**** Working data ****

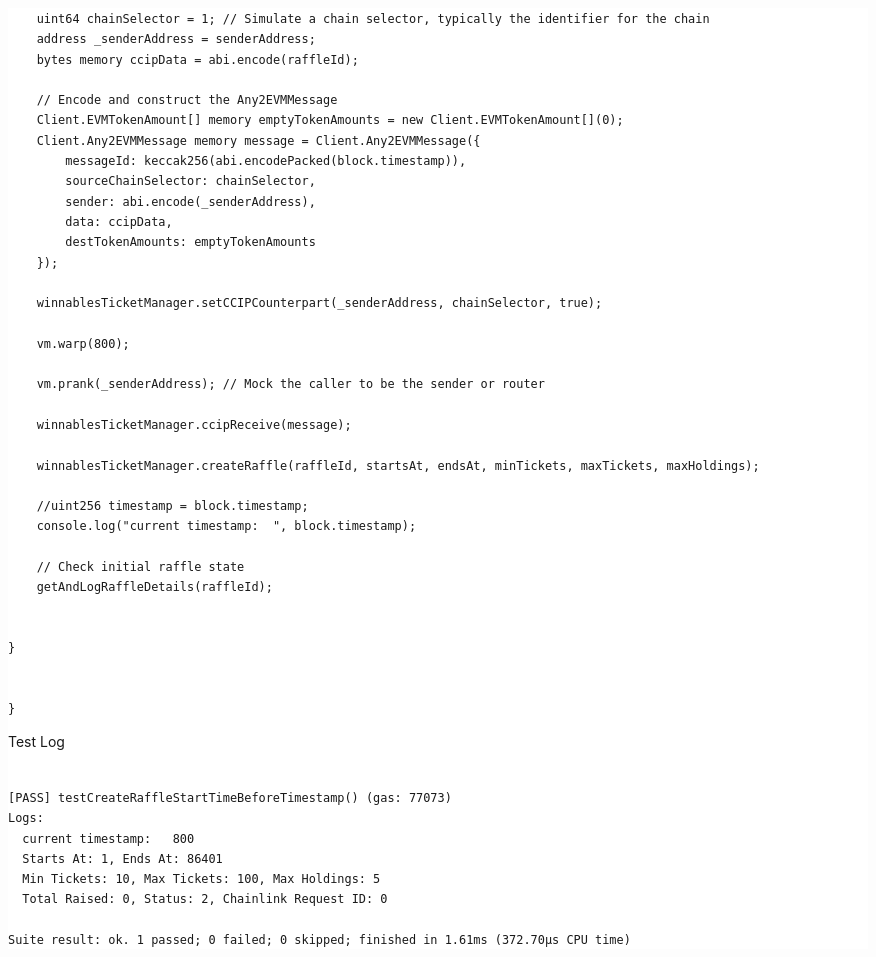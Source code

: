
 ```solidity
    uint64 chainSelector = 1; // Simulate a chain selector, typically the identifier for the chain
    address _senderAddress = senderAddress;    
    bytes memory ccipData = abi.encode(raffleId);

    // Encode and construct the Any2EVMMessage
    Client.EVMTokenAmount[] memory emptyTokenAmounts = new Client.EVMTokenAmount[](0);
    Client.Any2EVMMessage memory message = Client.Any2EVMMessage({
        messageId: keccak256(abi.encodePacked(block.timestamp)),
        sourceChainSelector: chainSelector,
        sender: abi.encode(_senderAddress),
        data: ccipData,
        destTokenAmounts: emptyTokenAmounts
    });

    winnablesTicketManager.setCCIPCounterpart(_senderAddress, chainSelector, true);

    vm.warp(800);

    vm.prank(_senderAddress); // Mock the caller to be the sender or router

    winnablesTicketManager.ccipReceive(message);
    
    winnablesTicketManager.createRaffle(raffleId, startsAt, endsAt, minTickets, maxTickets, maxHoldings);

    //uint256 timestamp = block.timestamp;
    console.log("current timestamp:  ", block.timestamp);

    // Check initial raffle state
    getAndLogRaffleDetails(raffleId);

    
}


}
```


Test Log

```solidity

[PASS] testCreateRaffleStartTimeBeforeTimestamp() (gas: 77073)
Logs:
  current timestamp:   800
  Starts At: 1, Ends At: 86401
  Min Tickets: 10, Max Tickets: 100, Max Holdings: 5
  Total Raised: 0, Status: 2, Chainlink Request ID: 0

Suite result: ok. 1 passed; 0 failed; 0 skipped; finished in 1.61ms (372.70µs CPU time)

```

****

The records above, minus their pictures, are to be returned verbatim.

Source code

:
 ```solidity
    uint64 chainSelector = 1; // Simulate a chain selector, typically the identifier for the chain
    address _senderAddress = senderAddress;    
    bytes memory ccipData = abi.encode(raffleId);

    // Encode and construct the Any2EVMMessage
    Client.EVMTokenAmount[] memory emptyTokenAmounts = new Client.EVMTokenAmount[](0);
    Client.Any2EVMMessage memory message = Client.Any2EVMMessage({
        messageId: keccak256(abi.encodePacked(block.timestamp)),
        sourceChainSelector: chainSelector,
        sender: abi.encode(_senderAddress),
        data: ccipData,
        destTokenAmounts: emptyTokenAmounts
    });

    winnablesTicketManager.setCCIPCounterpart(_senderAddress, chainSelector, true);

    vm.warp(800);

    vm.prank(_senderAddress); // Mock the caller to be the sender or router

    winnablesTicketManager.ccipReceive(message);
    
    winnablesTicketManager.createRaffle(raffleId, startsAt, endsAt, minTickets, maxTickets, maxHoldings);

    //uint256 timestamp = block.timestamp;
    console.log("current timestamp:  ", block.timestamp);

    // Check initial raffle state
    getAndLogRaffleDetails(raffleId);

    
}


}
```


Test Log

```solidity

[PASS] testCreateRaffleStartTimeBeforeTimestamp() (gas: 77073)
Logs:
  current timestamp:   800
  Starts At: 1, Ends At: 86401
  Min Tickets: 10, Max Tickets: 100, Max Holdings: 5
  Total Raised: 0, Status: 2, Chainlink Request ID: 0

Suite result: ok. 1 passed; 0 failed; 0 skipped; finished in 1.61ms (372.70µs CPU time)

```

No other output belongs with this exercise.